Complete step by step solution:
Here, we have to find the coefficient of ${{x}^{2017}}$in${{\sum\nolimits_{r=0}^{2020}{{}^{2020}{{C}_{r}}\left( x-2018 \right)}}^{2020-r}}{{\left( 2017 \right)}^{r}}$.
Now, we will equate the exponent of (x-2018) i.e. $2020-r$ with 2017.
$2020-r=2017$
Adding r on both sides, we get
$2020-r+r=2017+r$
On simplifying the terms further, we get
$2020=2017+r$
Now, we will subtract 2017 from 2020.
$
  2020-2017=r \\
  \therefore r=3 \\
$
We will put the value of r in the expression.
Therefore, the expression becomes
${}^{2020}{{C}_{3}}{{\left( x-2018 \right)}^{2020-3}}{{\left( 2017 \right)}^{3}}$
On further simplification, we get
${}^{2020}{{C}_{3}}{{\left( x-2018 \right)}^{2017}}{{\left( 2017 \right)}^{3}}$
We will evaluate the value of $2020{C_3}$
Therefore,
${}^{2020}{{C}_{3}}=\dfrac{2020!}{3!2017!}$
After putting the value in the expression, we get
$\dfrac{2020!}{3!2017!}{{\left( x-2018 \right)}^{2017}}{{\left( 2017 \right)}^{3}}$
Here we need the coefficient of${{x}^{2017}}$, and there will be only one term of ${{x}^{2017}}$in its expansion.
Therefore, the coefficient of ${{x}^{2017}}$is equal to $\dfrac{2020!}{3!2017!}{{\left( 2017 \right)}^{3}}$
This can also be written as $\dfrac{2020!}{3!2016!}{{\left( 2017 \right)}^{2}}$

Hence, the coefficient of ${{x}^{2017}}$is equal to $\dfrac{2020!}{3!2016!}{{\left( 2017 \right)}^{2}}$

Note:
Since we have used factorials here. So we need to know its meaning and definition of factorial.

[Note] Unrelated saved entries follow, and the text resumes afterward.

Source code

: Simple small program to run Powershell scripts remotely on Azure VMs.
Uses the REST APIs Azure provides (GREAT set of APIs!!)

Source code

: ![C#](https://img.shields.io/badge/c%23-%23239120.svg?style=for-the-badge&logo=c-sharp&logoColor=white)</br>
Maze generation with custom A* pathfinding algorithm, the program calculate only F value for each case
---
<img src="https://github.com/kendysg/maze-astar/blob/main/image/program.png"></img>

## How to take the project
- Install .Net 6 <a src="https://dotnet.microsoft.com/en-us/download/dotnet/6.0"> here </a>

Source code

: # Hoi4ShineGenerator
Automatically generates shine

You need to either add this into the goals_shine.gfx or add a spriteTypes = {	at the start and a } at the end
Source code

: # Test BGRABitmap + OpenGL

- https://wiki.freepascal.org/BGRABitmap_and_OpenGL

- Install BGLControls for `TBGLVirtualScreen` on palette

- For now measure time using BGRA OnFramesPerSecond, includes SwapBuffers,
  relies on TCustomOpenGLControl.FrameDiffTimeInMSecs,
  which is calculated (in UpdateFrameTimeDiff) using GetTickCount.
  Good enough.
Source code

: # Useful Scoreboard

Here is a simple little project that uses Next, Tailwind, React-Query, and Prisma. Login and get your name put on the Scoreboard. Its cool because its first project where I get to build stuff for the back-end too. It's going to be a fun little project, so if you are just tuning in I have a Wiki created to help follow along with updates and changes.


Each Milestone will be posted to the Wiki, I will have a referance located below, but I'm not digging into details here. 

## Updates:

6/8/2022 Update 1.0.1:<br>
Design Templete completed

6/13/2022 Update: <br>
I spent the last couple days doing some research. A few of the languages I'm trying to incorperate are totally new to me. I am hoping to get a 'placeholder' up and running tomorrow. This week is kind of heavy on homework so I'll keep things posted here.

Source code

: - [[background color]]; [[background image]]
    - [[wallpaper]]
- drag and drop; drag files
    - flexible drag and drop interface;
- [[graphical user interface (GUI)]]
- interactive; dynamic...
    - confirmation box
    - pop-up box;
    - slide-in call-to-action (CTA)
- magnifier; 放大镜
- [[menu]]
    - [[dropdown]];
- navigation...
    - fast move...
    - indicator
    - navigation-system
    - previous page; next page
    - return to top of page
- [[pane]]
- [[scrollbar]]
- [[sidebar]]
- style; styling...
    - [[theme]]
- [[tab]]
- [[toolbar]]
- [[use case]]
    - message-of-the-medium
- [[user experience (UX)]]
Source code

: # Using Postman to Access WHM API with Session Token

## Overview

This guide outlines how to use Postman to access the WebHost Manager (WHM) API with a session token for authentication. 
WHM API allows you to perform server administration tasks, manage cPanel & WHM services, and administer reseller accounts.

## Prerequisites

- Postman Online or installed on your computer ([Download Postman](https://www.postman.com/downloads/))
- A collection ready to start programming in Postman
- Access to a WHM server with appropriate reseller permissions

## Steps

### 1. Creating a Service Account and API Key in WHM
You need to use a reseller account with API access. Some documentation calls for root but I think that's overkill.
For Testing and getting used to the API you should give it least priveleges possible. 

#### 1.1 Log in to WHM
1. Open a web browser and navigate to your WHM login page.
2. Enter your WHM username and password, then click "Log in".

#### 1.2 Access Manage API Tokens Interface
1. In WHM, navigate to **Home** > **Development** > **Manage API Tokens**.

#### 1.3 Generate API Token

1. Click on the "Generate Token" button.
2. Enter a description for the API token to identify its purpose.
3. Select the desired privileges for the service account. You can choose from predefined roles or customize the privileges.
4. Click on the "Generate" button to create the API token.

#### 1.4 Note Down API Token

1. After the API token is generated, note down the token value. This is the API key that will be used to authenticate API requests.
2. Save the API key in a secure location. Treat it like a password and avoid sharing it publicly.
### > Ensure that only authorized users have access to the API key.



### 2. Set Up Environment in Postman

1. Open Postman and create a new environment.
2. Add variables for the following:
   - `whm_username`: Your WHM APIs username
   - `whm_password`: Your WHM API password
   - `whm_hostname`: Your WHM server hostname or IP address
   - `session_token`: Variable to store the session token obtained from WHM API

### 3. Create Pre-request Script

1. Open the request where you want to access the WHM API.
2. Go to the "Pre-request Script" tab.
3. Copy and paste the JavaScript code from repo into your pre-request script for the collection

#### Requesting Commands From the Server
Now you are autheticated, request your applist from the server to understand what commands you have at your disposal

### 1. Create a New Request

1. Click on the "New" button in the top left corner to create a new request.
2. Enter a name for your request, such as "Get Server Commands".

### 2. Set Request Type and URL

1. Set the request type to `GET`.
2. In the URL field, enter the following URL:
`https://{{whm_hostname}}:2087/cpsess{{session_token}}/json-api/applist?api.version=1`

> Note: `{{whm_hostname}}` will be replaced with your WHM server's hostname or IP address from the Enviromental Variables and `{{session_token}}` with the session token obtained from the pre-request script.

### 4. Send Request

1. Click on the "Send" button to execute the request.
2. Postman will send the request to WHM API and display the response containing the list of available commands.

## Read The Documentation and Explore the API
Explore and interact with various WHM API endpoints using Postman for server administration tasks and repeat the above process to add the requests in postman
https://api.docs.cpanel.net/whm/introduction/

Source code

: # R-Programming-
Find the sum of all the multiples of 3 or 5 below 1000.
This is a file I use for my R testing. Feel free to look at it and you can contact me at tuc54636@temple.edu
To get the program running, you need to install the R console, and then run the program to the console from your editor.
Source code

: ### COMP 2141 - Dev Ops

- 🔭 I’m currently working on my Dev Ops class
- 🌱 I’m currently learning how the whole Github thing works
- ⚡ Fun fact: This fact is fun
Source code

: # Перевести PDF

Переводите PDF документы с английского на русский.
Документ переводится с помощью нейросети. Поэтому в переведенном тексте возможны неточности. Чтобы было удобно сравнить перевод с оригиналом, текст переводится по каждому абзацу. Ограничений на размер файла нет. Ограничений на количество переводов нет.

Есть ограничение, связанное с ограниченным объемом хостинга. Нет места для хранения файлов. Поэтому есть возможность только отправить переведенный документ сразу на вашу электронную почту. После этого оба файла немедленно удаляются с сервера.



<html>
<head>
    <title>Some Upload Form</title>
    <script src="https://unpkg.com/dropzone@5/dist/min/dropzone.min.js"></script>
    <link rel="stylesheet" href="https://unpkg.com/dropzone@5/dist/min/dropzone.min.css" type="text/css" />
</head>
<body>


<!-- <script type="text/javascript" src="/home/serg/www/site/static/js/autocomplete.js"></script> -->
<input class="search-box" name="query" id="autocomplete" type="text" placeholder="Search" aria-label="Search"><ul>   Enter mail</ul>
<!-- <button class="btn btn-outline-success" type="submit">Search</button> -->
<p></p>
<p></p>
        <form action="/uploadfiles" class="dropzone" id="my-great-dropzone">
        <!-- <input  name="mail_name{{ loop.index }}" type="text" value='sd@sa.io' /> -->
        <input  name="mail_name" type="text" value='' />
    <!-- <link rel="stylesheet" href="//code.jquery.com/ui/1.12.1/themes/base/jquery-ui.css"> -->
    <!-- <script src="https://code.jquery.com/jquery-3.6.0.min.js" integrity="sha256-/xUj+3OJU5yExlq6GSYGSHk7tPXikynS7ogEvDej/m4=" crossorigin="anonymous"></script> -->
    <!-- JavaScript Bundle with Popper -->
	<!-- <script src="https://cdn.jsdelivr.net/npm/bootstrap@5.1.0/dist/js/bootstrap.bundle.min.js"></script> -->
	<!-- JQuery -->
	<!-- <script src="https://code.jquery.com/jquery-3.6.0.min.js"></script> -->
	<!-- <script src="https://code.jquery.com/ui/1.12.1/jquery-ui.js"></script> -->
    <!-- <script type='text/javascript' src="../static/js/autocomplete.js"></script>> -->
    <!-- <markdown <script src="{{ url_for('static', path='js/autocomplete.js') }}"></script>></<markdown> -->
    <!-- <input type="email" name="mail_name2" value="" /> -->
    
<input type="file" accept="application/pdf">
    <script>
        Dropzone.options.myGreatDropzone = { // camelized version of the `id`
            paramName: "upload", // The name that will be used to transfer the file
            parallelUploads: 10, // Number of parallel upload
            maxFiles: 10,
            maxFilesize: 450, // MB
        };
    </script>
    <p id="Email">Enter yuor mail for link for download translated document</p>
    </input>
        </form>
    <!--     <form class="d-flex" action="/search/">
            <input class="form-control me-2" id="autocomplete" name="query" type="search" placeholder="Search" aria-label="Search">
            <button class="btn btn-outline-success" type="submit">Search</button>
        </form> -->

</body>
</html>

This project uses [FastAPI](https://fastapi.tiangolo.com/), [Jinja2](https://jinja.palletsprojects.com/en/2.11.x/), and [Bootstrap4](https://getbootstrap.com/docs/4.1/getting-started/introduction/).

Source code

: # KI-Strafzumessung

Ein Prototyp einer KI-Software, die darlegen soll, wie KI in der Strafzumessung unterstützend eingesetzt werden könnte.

The definition and some important properties of factorial are as follows:-
1) Factorial of any positive integer is defined as the multiplication of all the positive integers less than or equal to the given positive integers.
2) Factorial of zero is one.
3) Factorials are commonly used in permutations and combinations problems.
4) Factorials of negative integers are not defined.